I have been struggling with this problem for a while now and am almost at my wits end. Please help!

Basically the code shown below is part of an imaging process, specifically it deals with accelerating the gridding section. It runs as expected in device emulation mode and returns the right answer but seems to stop before completing execution when run on the device. All I’ve done is to expand what was originally a nested for loop to run on nSamples number of blocks each with nChan threads.

I have a GeForce 8600GTS and am running Ubuntu 7.10 with the CUDA 2.0beta2 tooklit and the 177.13 driver.

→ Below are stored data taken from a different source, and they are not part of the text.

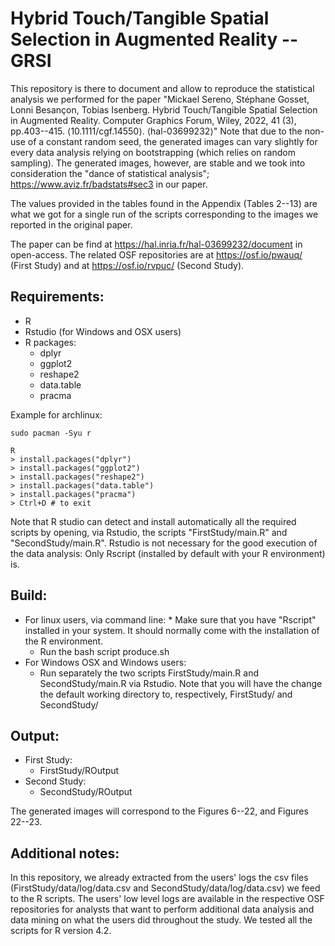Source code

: # Hybrid Touch/Tangible Spatial Selection in Augmented Reality -- GRSI

This repository is there to document and allow to reproduce the statistical analysis we performed for the paper "Mickael Sereno, Stéphane Gosset, Lonni Besançon, Tobias Isenberg. Hybrid Touch/Tangible Spatial Selection in Augmented Reality. Computer Graphics Forum, Wiley, 2022, 41 (3), pp.403--415. ⟨10.1111/cgf.14550⟩. ⟨hal-03699232⟩" 
Note that due to the non-use of a constant random seed, the generated images can vary slightly for every data analysis relying on bootstrapping (which relies on random sampling). The generated images, however, are stable and we took into consideration the "dance of statistical analysis"; https://www.aviz.fr/badstats#sec3 in our paper.

The values provided in the tables found in the Appendix (Tables 2--13) are what we got for a single run of the scripts corresponding to the images we reported in the original paper.

The paper can be find at https://hal.inria.fr/hal-03699232/document in open-access.
The related OSF repositories are at https://osf.io/pwauq/ (First Study) and at https://osf.io/rvpuc/ (Second Study). 

## Requirements:
* R
* Rstudio (for Windows and OSX users)
* R packages:
    * dplyr
    * ggplot2
    * reshape2
    * data.table
    * pracma

Example for archlinux:
```
sudo pacman -Syu r

R
> install.packages("dplyr")
> install.packages("ggplot2")
> install.packages("reshape2")
> install.packages("data.table")
> install.packages("pracma")
> Ctrl+D # to exit
```

Note that R studio can detect and install automatically all the required scripts by opening, via Rstudio, the scripts "FirstStudy/main.R" and "SecondStudy/main.R". Rstudio is not necessary for the good execution of the data analysis: Only Rscript (installed by default with your R environment) is.

## Build:
* For linux users, via command line:
        * Make sure that you have "Rscript" installed in your system. It should normally come with the installation of the R environment.
    * Run the bash script produce.sh
* For Windows OSX and Windows users:
    * Run separately the two scripts FirstStudy/main.R and SecondStudy/main.R via Rstudio. Note that you will have the change the default working directory to, respectively, FirstStudy/ and SecondStudy/

## Output:
* First Study:
    * FirstStudy/ROutput
* Second Study:
    * SecondStudy/ROutput

The generated images will correspond to the Figures 6--22, and Figures 22--23.

## Additional notes:

In this repository, we already extracted from the users' logs the csv files (FirstStudy/data/log/data.csv and SecondStudy/data/log/data.csv) we feed to the R scripts. The users' low level logs are available in the respective OSF repositories for analysts that want to perform additional data analysis and data mining on what the users did throughout the study.
We tested all the scripts for R version 4.2.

Any help will be much appreciated!

nSamples = 1000;

nChan = 16;

// Copy data to GPU memory 


  // run the code using 1000 grids of 16 threads each

  dim3 dimGrid(nSamples, 1, 1);

  dim3 dimBlock(nChan, 1, 1);

 start = clock();

  kernel<<< dimGrid, dimBlock >>>((float*)d_u, (float*)d_v, (float*)d_w, (cuComplex*)d_data, (cuComplex*)d_grid, (float*)d_freq, (int*)d_cOffset, (float*)d_C, (int*)d_ints, (float*)d_flts);


 // check if kernel execution generated and error

  CUT_CHECK_ERROR("Kernel execution failed");

  CUDA_SAFE_CALL(cudaMemcpy(ints, d_ints, intsMemSize, cudaMemcpyDeviceToHost));

  CUDA_SAFE_CALL(cudaMemcpy(flts, d_flts, fltsMemSize, cudaMemcpyDeviceToHost));

  finish = clock();

 printf("    Count = %d \n\n", ints[4]);

  // Report on timings

  printf("    Total weight = %e \n", flts[1]);

  time = (double(finish)-double(start))/CLOCKS_PER_SEC;

  printf("    Time %f(s) \n", time);


__global__ void

kernel(float* u, float* v, float* w, cuComplex* data, cuComplex* grid, float* freq, int* cOffset, float* C, int* ints, float* flts)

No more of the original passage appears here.